Day 14 - Regular expressions - Classes

I sat next to you in Mrs. Walsh’s English class!

Groundhog Day (1993)

You were so amazed by the power of regular expressions that you decided to come back and proceed

with your education! What did you say? I see, your boss forced you to learn regular expressions but

your real dream is to be an action films star. You should consider taking some acting classes. Speaking

of which, the topic of this lesson is classes in regular expressions, which are not evening courses,

but collections of characters.

In the previous chapter we learned how to match a single specific character in a regular expression

and how to match any single character. These two choices are very handy but often we need to

match a set of character, for example the numbers 1, 2, or 3, or the letters between “a” and “f”.

Neither of the two syntaxes we discussed last time can provide this sort of match, so we need a new

one.

In a regular expression, the syntax [<characters>] means “any single character in the list”, and it

is exactly what we need in this case. For example

$ cat examples.txt | grep -E "[abc]"

matches a single “a”, a single “b”, or a single “c”. Remember that grep highlights all matching

elements in each line, and prints the whole line, use the -o option if you want to print the matching

part only. The line “dog”, for example, is excluded from the output as it doesn’t contain any of the

three letters in the class.

Classes are especially useful because they allow you to use ranges. For example

$ cat examples.txt | grep -E "[a-z]"

matches all lowercase letters of the English alphabet. This will highlight whole words like “gorilla”

and “aardvark”, as they are composed of lowercase letters only. “Johnny 5”, instead, is not completely

highlighted, as the capital “J” and the number 5 are not matched by the regular expression.

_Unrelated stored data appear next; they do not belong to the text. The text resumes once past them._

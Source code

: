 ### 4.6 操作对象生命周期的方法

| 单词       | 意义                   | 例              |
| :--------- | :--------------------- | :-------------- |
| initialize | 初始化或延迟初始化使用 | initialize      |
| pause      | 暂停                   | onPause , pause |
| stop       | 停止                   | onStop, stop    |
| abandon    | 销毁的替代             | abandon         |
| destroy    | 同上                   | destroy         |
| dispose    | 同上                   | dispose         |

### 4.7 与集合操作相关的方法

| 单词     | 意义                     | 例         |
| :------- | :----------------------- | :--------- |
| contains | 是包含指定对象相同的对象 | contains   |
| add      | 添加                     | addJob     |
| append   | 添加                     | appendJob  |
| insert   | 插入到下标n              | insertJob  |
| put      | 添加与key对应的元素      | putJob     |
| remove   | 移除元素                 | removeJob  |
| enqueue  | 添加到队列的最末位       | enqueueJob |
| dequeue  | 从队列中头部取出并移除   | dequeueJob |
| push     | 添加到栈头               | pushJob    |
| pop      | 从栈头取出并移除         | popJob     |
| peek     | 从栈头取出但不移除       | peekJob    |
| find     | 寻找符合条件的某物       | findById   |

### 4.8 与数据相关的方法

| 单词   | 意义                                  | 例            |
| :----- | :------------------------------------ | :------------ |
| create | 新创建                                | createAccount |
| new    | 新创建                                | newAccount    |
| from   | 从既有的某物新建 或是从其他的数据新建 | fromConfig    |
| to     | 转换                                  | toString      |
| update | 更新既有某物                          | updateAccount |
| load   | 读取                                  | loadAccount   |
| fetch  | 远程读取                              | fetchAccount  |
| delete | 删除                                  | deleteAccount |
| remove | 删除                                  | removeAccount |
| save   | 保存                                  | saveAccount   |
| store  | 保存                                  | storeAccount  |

If you use regular expressions in an editor to search for strings (I let you discover how your favourite

editor allows you to do this) the syntax [a-z] will match the first lowercase letter in the text.

Repeating the search will find the second one, and so on.

Typical ranges are a-z for lowercase letters, A-Z for uppercase ones, and 0-9 for digits. You can use

more than one range in a class, for example